Prime factorization is the process of breaking down a whole number into a set of prime numbers that, when multiplied together, give the original number. Prime numbers play a crucial role here. They are the building blocks of whole numbers, divisible only by 1 and themselves. This makes prime numbers essential in many areas of mathematics, including finding the least common multiple (LCM).
To prime factorize a number, start by dividing it by the smallest prime number (which is 2), and continue with larger primes as needed.
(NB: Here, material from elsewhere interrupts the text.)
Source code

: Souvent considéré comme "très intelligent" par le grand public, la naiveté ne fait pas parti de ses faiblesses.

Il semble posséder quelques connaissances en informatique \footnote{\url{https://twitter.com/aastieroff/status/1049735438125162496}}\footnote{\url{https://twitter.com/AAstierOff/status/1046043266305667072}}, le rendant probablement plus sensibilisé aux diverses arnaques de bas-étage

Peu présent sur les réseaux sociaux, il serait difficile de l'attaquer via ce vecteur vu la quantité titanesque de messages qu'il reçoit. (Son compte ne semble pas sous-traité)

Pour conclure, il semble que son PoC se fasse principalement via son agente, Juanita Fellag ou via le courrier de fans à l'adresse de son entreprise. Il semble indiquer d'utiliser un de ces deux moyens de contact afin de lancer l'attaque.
For example:

• For the number 45, the prime factorization process involves dividing by 3 (a prime), yielding 15, then dividing 15 by 3 again, resulting in 5. The prime factors here are then represented as \(3^2 \times 5\).
• For 30, you would start dividing by 2, then follow with 3, and finally 5, rendering the factorization \(2 \times 3 \times 5\).
• For 35, since it is not divisible by the smaller prime numbers other than 5 and 7, you get \(5 \times 7\).

Prime factorization lays the groundwork for accurately determining the least common multiple by revealing all prime numbers involved.
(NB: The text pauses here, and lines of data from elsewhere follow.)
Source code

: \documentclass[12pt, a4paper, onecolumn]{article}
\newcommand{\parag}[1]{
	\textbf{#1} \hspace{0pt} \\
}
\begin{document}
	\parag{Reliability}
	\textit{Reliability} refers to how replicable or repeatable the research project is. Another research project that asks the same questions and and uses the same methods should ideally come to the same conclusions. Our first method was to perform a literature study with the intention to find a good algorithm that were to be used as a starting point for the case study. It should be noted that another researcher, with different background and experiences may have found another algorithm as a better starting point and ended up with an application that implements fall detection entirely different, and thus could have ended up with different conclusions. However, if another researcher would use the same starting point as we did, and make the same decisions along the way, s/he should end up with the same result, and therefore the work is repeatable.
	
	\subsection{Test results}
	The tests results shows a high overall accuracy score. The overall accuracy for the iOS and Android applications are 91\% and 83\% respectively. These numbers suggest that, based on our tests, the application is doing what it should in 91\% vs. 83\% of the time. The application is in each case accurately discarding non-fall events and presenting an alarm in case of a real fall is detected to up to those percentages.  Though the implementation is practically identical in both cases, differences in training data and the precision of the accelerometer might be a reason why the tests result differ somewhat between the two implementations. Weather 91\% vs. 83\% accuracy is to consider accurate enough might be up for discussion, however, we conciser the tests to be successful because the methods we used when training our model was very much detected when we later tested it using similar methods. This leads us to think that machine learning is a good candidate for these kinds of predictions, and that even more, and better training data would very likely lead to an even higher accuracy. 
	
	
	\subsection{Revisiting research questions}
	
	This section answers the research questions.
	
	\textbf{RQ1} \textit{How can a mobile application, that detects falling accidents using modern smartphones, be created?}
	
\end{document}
Prime numbers are natural numbers greater than 1 that have no divisors other than 1 and themselves. They are like the atoms of mathematics — small, indivisible numbers that compose larger numbers. Understanding prime numbers makes it easier to break down composite numbers through factorization.
When working with numbers to find their least common multiple, identifying the prime numbers involved is crucial. For instance:

• 2 is the smallest and the only even prime number.
• 3, 5, and 7 are the next few primes, sequentially.
• These numbers are repeatedly used in factorization as numbers are broken down into their prime components.

A clear grasp of prime numbers enables you to efficiently find which are new factors to consider when calculating the highest powers for the LCM.

The Greatest Power Method is a strategic approach for finding the least common multiple (LCM) of a set of numbers. It revolves around using the prime factorization of each number to determine which powers of the primes should be included in the final LCM calculation. Here's how it works:
After you determine the prime factors of each number, the next step is selecting the highest power of each prime across all factorizations. This method ensures that the least common multiple is found by including each prime factor to the highest degree necessary to account for all numbers in the set.

• From the numbers 45, 30, and 35, the primes involved are \(2, 3, 5,\) and \(7\).
• Take the highest power of each: \(2^1\) from 30, \(3^2\) from 45, \(5^1\) since it appears across all but never squared for these, and \(7^1\) from 35.
• Multiplying these, the LCM is \(2^1 \times 3^2 \times 5^1 \times 7^1 = 630\).

This method ensures you cover all factors at their highest need, finding a product that represents the smallest shared multiple, helping you solve the LCM efficiently.